■ **Provided records**:
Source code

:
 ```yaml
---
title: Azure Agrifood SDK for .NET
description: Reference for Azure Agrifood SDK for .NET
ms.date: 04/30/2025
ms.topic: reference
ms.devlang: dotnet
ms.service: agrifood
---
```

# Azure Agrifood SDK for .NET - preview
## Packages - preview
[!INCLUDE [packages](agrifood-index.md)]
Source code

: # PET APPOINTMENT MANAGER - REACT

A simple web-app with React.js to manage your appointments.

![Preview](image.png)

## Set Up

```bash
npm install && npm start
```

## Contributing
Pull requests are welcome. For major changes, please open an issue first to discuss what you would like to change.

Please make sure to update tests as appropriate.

■ **Task goal**: Copy out, from the listing above, every line that contains the word "Azure".

■ **Task output**:
title: Azure Agrifood SDK for .NET
description: Reference for Azure Agrifood SDK for .NET
# Azure Agrifood SDK for .NET - preview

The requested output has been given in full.